ScarMatty · 09/10/2020 20:25

I witnessed my parents get married and I loved it.

So I wanted my children to be around when I got married.

We are going to wait until they are a bit older so they can be included as I think that makes it more special

winetime89 · 09/10/2020 20:27

[quote BrummyMum1]@winetime89 inheritance tax. If my partner died and we weren’t married, I don’t have the cash in the bank to pay for the inheritance tax on his half of the house so I’d have to sell our family home.[/quote]
il have to google it.
I thought if we had life insurance Where one of us dies the house gets payed off that's all there was too it.

Pimmsypimms · 09/10/2020 20:28

We did it.
Together for 7 years when we had dd.
Got married when she was 6.
Still married 9 years later.
However, we spent nearly 6 years living overseas and in that country we were pretty much the only couple we knew who weren't married. It wasn't really an issue, but it did make us reevaluate things.
I think that if we hadn't have moved overseas, we probably wouldn't have got married.

NaturalLight · 09/10/2020 20:28

We’ve been together for 30 years. 2 kids. Considering getting married purely for inheritance Tax and pensions. Bloody ridiculous.

I don’t understand marriage. Having kids surely is more commitment. Why do people spend a fortune on it? Completely confuses me.

I earn more than my partner. Always have done so don’t need any “protection”.

CrappleUmble · 09/10/2020 20:33

Having kids surely is more commitment.

Well, to the kids. But having a child with someone isn't in itself a commitment to that person. Marriage and CP both by their nature are, being contracts.
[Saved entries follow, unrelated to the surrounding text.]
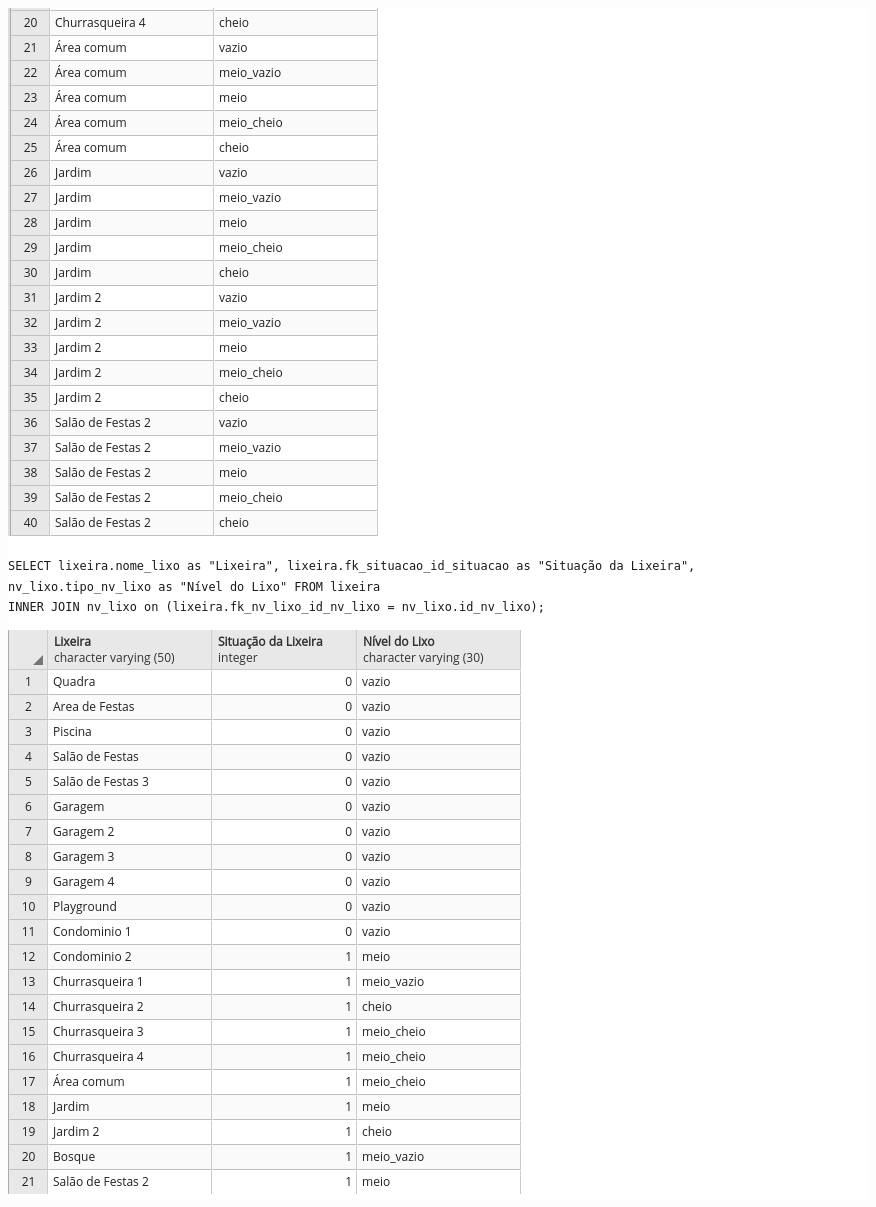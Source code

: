 ![9.9A2](https://github.com/coletaInt/trab01/blob/master/images/9.9A2.png)

```
SELECT lixeira.nome_lixo as "Lixeira", lixeira.fk_situacao_id_situacao as "Situação da Lixeira",
nv_lixo.tipo_nv_lixo as "Nível do Lixo" FROM lixeira
INNER JOIN nv_lixo on (lixeira.fk_nv_lixo_id_nv_lixo = nv_lixo.id_nv_lixo);
```
![9.9B](https://github.com/coletaInt/trab01/blob/master/images/9.9B.png)
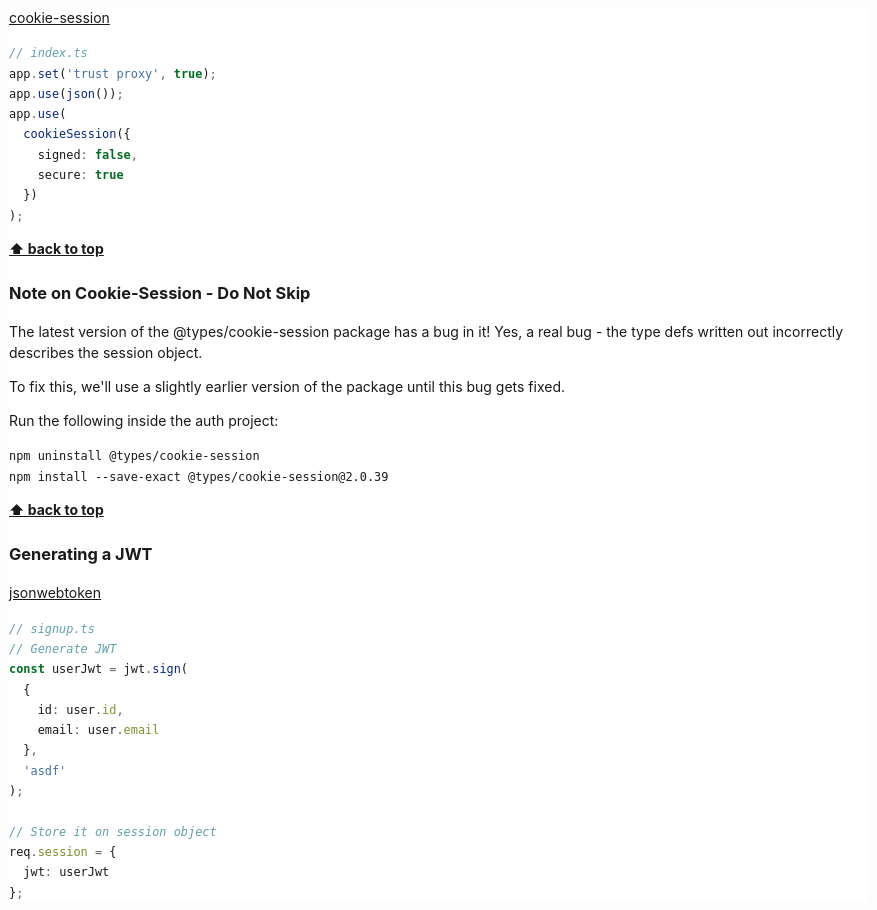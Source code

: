 [cookie-session](https://github.com/expressjs/cookie-session)

```ts
// index.ts
app.set('trust proxy', true);
app.use(json());
app.use(
  cookieSession({
    signed: false,
    secure: true
  })
);
```

**[⬆ back to top](https://github.com/chesterheng/microservices-node-react/blob/master/section-09.md#table-of-contents)**

### Note on Cookie-Session - Do Not Skip

The latest version of the @types/cookie-session package
has a bug in it! Yes, a real bug - the type defs written out incorrectly
 describes the session object.

To fix this, we'll use a slightly earlier version of the package until this bug gets fixed.

Run the following inside the auth project:

```
npm uninstall @types/cookie-session
npm install --save-exact @types/cookie-session@2.0.39
```

**[⬆ back to top](https://github.com/chesterheng/microservices-node-react/blob/master/section-09.md#table-of-contents)**

### Generating a JWT

[jsonwebtoken](https://github.com/auth0/node-jsonwebtoken)

```ts
// signup.ts
// Generate JWT
const userJwt = jwt.sign(
  {
    id: user.id,
    email: user.email
  },
  'asdf'
);

// Store it on session object
req.session = {
  jwt: userJwt
};
```
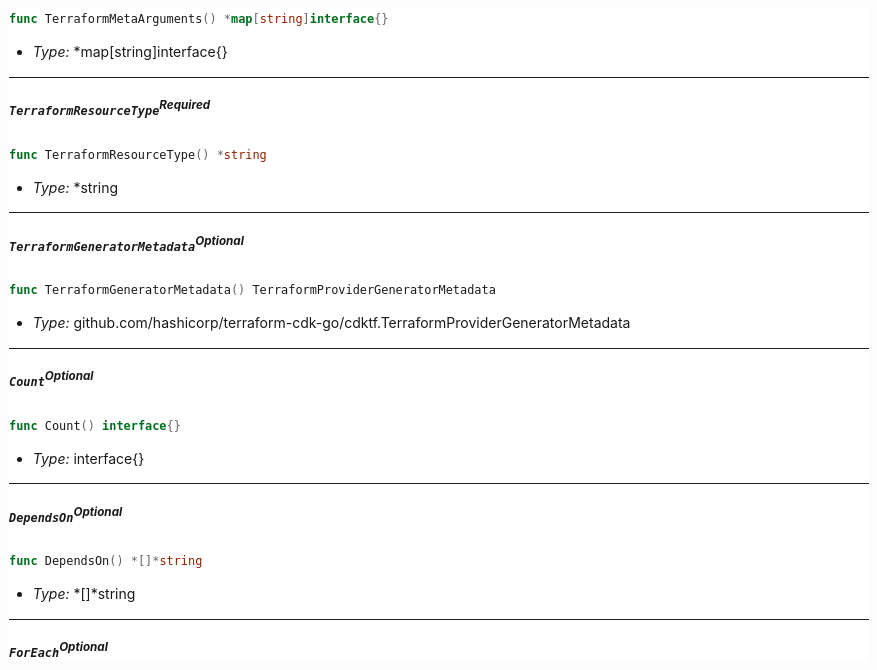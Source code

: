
 ```go
func TerraformMetaArguments() *map[string]interface{}
```

- *Type:* *map[string]interface{}

---

##### `TerraformResourceType`<sup>Required</sup> <a name="TerraformResourceType" id="@cdktf/provider-databricks.dataDatabricksNotebook.DataDatabricksNotebook.property.terraformResourceType"></a>

```go
func TerraformResourceType() *string
```

- *Type:* *string

---

##### `TerraformGeneratorMetadata`<sup>Optional</sup> <a name="TerraformGeneratorMetadata" id="@cdktf/provider-databricks.dataDatabricksNotebook.DataDatabricksNotebook.property.terraformGeneratorMetadata"></a>

```go
func TerraformGeneratorMetadata() TerraformProviderGeneratorMetadata
```

- *Type:* github.com/hashicorp/terraform-cdk-go/cdktf.TerraformProviderGeneratorMetadata

---

##### `Count`<sup>Optional</sup> <a name="Count" id="@cdktf/provider-databricks.dataDatabricksNotebook.DataDatabricksNotebook.property.count"></a>

```go
func Count() interface{}
```

- *Type:* interface{}

---

##### `DependsOn`<sup>Optional</sup> <a name="DependsOn" id="@cdktf/provider-databricks.dataDatabricksNotebook.DataDatabricksNotebook.property.dependsOn"></a>

```go
func DependsOn() *[]*string
```

- *Type:* *[]*string

---

##### `ForEach`<sup>Optional</sup> <a name="ForEach" id="@cdktf/provider-databricks.dataDatabricksNotebook.DataDatabricksNotebook.property.forEach"></a>
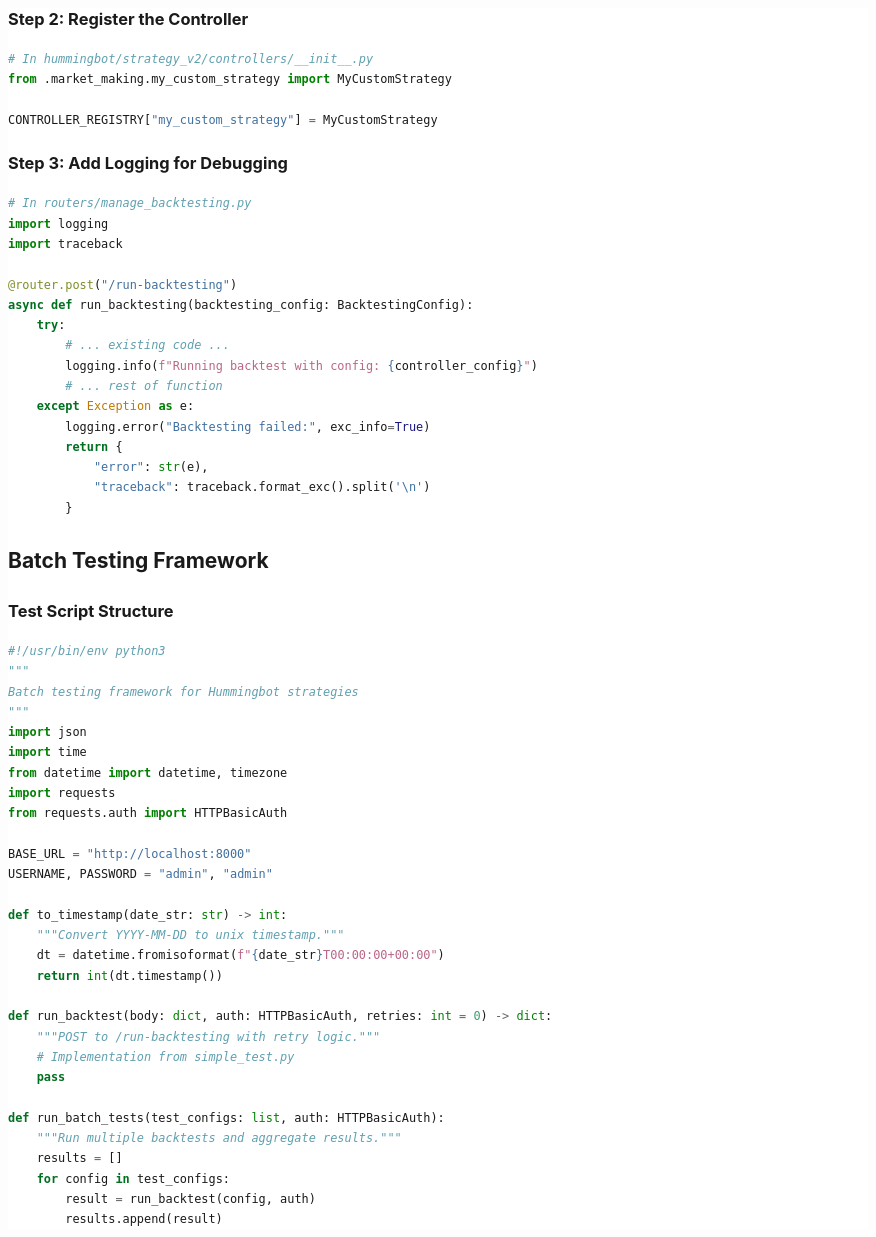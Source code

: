 ### Step 2: Register the Controller

```python
# In hummingbot/strategy_v2/controllers/__init__.py
from .market_making.my_custom_strategy import MyCustomStrategy

CONTROLLER_REGISTRY["my_custom_strategy"] = MyCustomStrategy
```

### Step 3: Add Logging for Debugging

```python
# In routers/manage_backtesting.py
import logging
import traceback

@router.post("/run-backtesting")
async def run_backtesting(backtesting_config: BacktestingConfig):
    try:
        # ... existing code ...
        logging.info(f"Running backtest with config: {controller_config}")
        # ... rest of function
    except Exception as e:
        logging.error("Backtesting failed:", exc_info=True)
        return {
            "error": str(e),
            "traceback": traceback.format_exc().split('\n')
        }
```

## Batch Testing Framework

### Test Script Structure

```python
#!/usr/bin/env python3
"""
Batch testing framework for Hummingbot strategies
"""
import json
import time
from datetime import datetime, timezone
import requests
from requests.auth import HTTPBasicAuth

BASE_URL = "http://localhost:8000"
USERNAME, PASSWORD = "admin", "admin"

def to_timestamp(date_str: str) -> int:
    """Convert YYYY-MM-DD to unix timestamp."""
    dt = datetime.fromisoformat(f"{date_str}T00:00:00+00:00")
    return int(dt.timestamp())

def run_backtest(body: dict, auth: HTTPBasicAuth, retries: int = 0) -> dict:
    """POST to /run-backtesting with retry logic."""
    # Implementation from simple_test.py
    pass

def run_batch_tests(test_configs: list, auth: HTTPBasicAuth):
    """Run multiple backtests and aggregate results."""
    results = []
    for config in test_configs:
        result = run_backtest(config, auth)
        results.append(result)
```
CounsellorTroi · 09/10/2020 20:36

We've been married 30 years, no kids. I don't consider us any less committed than a couple who've been married that long with children.

Bargebill19 · 09/10/2020 20:36

@winetime89

If you aren’t married then you can’t use both tax allowances on death.

TheMenopausalPinkHairedWitch · 09/10/2020 20:37

winetime89 No, pensions absolutely do not just take time to find the right person. If a pension scheme does not specifically and explicitly state that it will pay out to an unmarried partner it will not pay out at all if you are the unmarried partner. A will does not and cannot change this.

Sorry but yes, you are being naive. You really need to check out your financial position.

Bargebill19 · 09/10/2020 20:39

I worded that badly (late and a long week) but life insurance may cover the mortgage (depends on amount insured for obviously). But inheritance tax rules mean married persons and single (but living together) people are treated differently for tax.

VinylDetective · 09/10/2020 20:40

We had to send a copy of our marriage certificate to our pension schemes to nominate each other for survivors’ pensions. No marriage, no payment.

Bargebill19 · 09/10/2020 20:41

@TheMenopausalPinkHairedWitch

Exactly. Even if married - you need to check you are the names person. Fil didn’t do this and it cost mil quite a bit later on. Even marriage didn’t negate the fact he hadn’t explicitly named her as the beneficiary.

timeforanewstart · 09/10/2020 20:43

Married after kids as i wanted the same name as my children when they started school and something that mattered to me then as i was with their dad, others wouldn't care which is fine as well
Also dh got made redundant so we could then afford a wedding ( albeit on the small side ) as we had a £1500 we had never had that amount as dh retrained when ds1 was born so money was very tight

ScarMatty · 09/10/2020 20:43

@VinylDetective

We had to send a copy of our marriage certificate to our pension schemes to nominate each other for survivors’ pensions. No marriage, no payment.